■ EXERCISE ■
Whenever a line in the data holds the string "microcontroller", copy that line.

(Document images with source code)
--------------------------------------------------

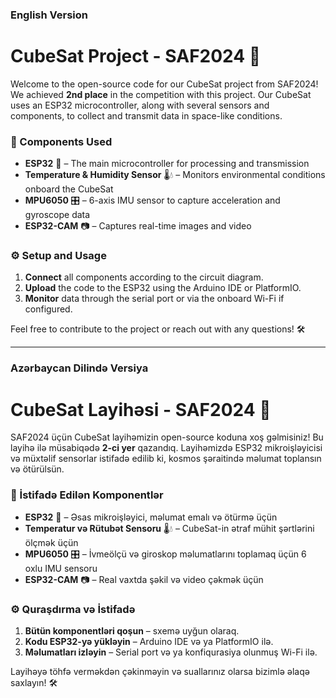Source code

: ### English Version

# CubeSat Project - SAF2024 🚀

Welcome to the open-source code for our CubeSat project from SAF2024! We achieved **2nd place** in the competition with this project. Our CubeSat uses an ESP32 microcontroller, along with several sensors and components, to collect and transmit data in space-like conditions.

### 🌌 Components Used
- **ESP32** 📡 – The main microcontroller for processing and transmission
- **Temperature & Humidity Sensor** 🌡️💧 – Monitors environmental conditions onboard the CubeSat
- **MPU6050** 🎛️ – 6-axis IMU sensor to capture acceleration and gyroscope data
- **ESP32-CAM** 📷 – Captures real-time images and video

### ⚙️ Setup and Usage
1. **Connect** all components according to the circuit diagram.
2. **Upload** the code to the ESP32 using the Arduino IDE or PlatformIO.
3. **Monitor** data through the serial port or via the onboard Wi-Fi if configured.

Feel free to contribute to the project or reach out with any questions! 🛠️

---

### Azərbaycan Dilində Versiya

# CubeSat Layihəsi - SAF2024 🚀

SAF2024 üçün CubeSat layihəmizin open-source koduna xoş gəlmisiniz! Bu layihə ilə müsabiqədə **2-ci yer** qazandıq. Layihəmizdə ESP32 mikroişləyicisi və müxtəlif sensorlar istifadə edilib ki, kosmos şəraitində məlumat toplansın və ötürülsün.

### 🌌 İstifadə Edilən Komponentlər
- **ESP32** 📡 – Əsas mikroişləyici, məlumat emalı və ötürmə üçün
- **Temperatur və Rütubət Sensoru** 🌡️💧 – CubeSat-in ətraf mühit şərtlərini ölçmək üçün
- **MPU6050** 🎛️ – İvmeölçü və giroskop məlumatlarını toplamaq üçün 6 oxlu IMU sensoru
- **ESP32-CAM** 📷 – Real vaxtda şəkil və video çəkmək üçün

### ⚙️ Quraşdırma və İstifadə
1. **Bütün komponentləri qoşun** – sxemə uyğun olaraq.
2. **Kodu ESP32-yə yükləyin** – Arduino IDE və ya PlatformIO ilə.
3. **Məlumatları izləyin** – Serial port və ya konfiqurasiya olunmuş Wi-Fi ilə.

Layihəyə töhfə verməkdən çəkinməyin və suallarınız olarsa bizimlə əlaqə saxlayın! 🛠️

--------------------------------------------------

■ EXPECTED ANSWER ■
Welcome to the open-source code for our CubeSat project from SAF2024! We achieved **2nd place** in the competition with this project. Our CubeSat uses an ESP32 microcontroller, along with several sensors and components, to collect and transmit data in space-like conditions.
- **ESP32** 📡 – The main microcontroller for processing and transmission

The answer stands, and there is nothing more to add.